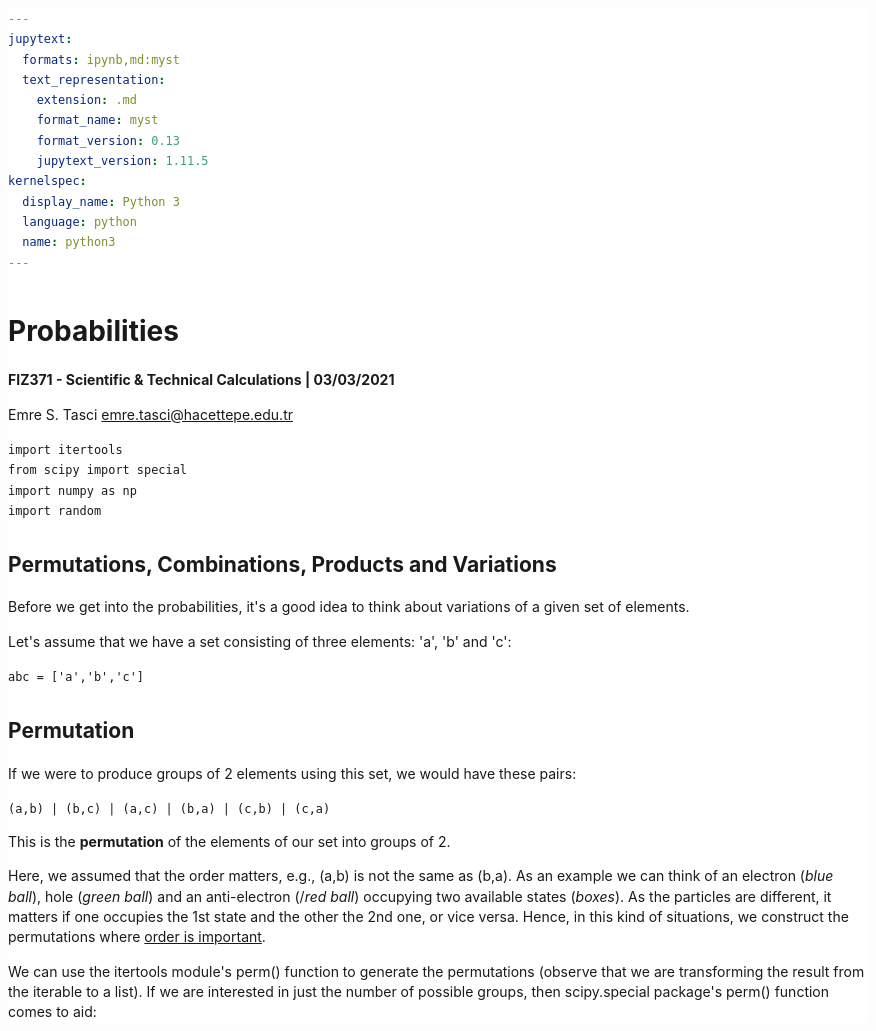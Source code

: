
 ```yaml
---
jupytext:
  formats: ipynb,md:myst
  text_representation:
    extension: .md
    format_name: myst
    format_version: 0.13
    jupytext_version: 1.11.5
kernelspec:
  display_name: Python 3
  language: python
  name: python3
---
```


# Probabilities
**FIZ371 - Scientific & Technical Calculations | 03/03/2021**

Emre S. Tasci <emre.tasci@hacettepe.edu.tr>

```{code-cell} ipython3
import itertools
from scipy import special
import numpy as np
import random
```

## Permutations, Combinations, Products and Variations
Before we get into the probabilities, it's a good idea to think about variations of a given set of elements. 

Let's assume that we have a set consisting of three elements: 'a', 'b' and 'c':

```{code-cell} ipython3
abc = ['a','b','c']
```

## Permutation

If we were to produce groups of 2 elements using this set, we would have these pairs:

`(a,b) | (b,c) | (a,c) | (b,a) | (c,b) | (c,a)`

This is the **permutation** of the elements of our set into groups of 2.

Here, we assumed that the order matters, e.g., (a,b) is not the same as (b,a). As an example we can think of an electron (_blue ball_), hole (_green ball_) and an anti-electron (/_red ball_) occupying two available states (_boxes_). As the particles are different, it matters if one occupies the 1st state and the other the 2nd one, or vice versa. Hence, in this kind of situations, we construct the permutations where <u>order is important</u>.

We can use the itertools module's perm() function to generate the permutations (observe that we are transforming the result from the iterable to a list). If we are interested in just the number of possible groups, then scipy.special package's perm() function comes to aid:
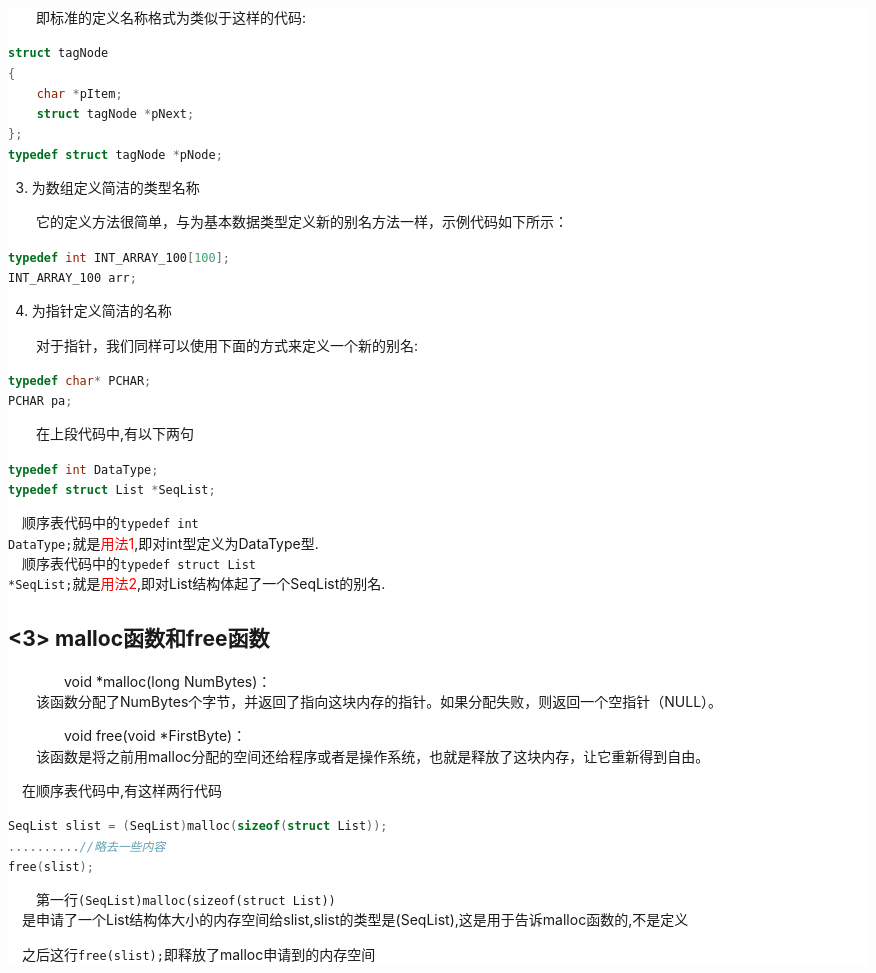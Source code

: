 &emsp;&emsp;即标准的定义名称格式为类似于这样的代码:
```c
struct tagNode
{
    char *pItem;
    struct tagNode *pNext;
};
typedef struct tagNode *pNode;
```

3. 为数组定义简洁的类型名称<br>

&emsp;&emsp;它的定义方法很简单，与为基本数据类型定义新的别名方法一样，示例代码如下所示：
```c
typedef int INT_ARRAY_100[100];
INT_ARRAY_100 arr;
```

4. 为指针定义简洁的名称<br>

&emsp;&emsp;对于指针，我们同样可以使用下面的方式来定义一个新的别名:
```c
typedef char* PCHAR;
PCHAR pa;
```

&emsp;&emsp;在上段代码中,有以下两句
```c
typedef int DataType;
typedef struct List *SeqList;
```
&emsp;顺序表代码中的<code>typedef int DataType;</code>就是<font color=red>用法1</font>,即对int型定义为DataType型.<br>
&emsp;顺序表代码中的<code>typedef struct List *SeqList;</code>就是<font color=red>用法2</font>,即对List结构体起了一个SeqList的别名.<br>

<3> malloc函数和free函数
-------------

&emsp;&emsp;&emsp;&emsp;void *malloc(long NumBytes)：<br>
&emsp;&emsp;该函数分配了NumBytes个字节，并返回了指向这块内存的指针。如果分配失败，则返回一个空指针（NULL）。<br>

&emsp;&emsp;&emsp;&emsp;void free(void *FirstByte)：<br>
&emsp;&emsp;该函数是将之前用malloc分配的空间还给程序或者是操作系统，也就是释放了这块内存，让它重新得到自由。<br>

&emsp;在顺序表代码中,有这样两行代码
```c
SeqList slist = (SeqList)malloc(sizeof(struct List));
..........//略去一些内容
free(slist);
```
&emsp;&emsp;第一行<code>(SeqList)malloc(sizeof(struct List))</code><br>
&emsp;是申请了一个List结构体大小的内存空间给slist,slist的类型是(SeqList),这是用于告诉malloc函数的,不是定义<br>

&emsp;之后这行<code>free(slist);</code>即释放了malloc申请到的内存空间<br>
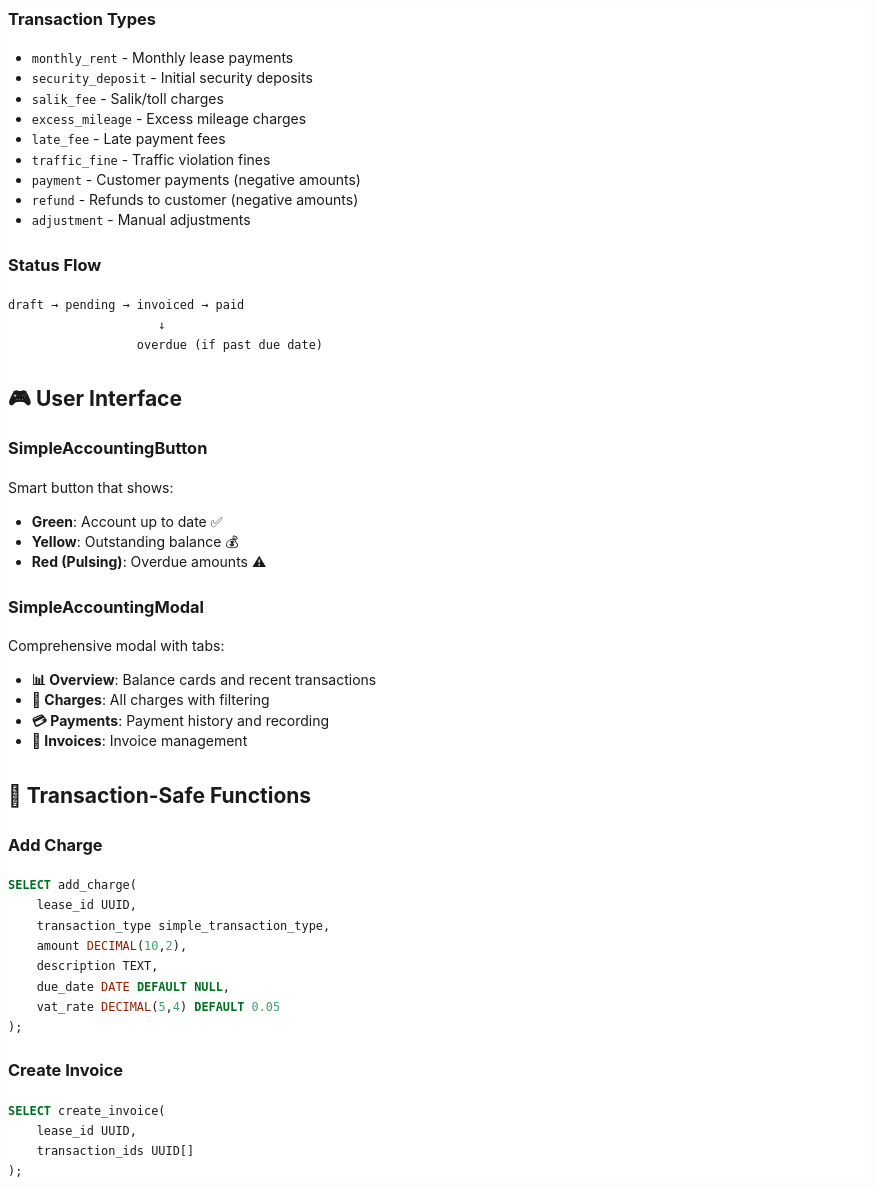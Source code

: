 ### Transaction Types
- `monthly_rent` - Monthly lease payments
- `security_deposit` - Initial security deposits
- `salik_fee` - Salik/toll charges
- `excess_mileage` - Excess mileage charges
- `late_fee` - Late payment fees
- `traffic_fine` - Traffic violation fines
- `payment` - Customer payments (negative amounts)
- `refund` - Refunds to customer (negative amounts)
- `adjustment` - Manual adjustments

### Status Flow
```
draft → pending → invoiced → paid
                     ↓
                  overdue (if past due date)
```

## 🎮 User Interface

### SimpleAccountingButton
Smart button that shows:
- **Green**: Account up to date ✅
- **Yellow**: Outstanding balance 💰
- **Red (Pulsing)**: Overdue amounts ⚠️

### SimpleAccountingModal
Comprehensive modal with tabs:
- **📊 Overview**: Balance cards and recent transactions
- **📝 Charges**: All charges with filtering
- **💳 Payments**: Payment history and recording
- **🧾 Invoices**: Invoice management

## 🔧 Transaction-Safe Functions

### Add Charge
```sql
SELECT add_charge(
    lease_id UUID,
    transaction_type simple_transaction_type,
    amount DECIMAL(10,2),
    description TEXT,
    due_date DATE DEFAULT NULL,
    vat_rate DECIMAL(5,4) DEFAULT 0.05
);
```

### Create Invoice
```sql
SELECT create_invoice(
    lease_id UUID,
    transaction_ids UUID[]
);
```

···

## Problem description:
In the entries, find every line holding "DataType" and copy it.

## Response to the exercise:
typedef int DataType;
&emsp;顺序表代码中的<code>typedef int DataType;</code>就是<font color=red>用法1</font>,即对int型定义为DataType型.<br>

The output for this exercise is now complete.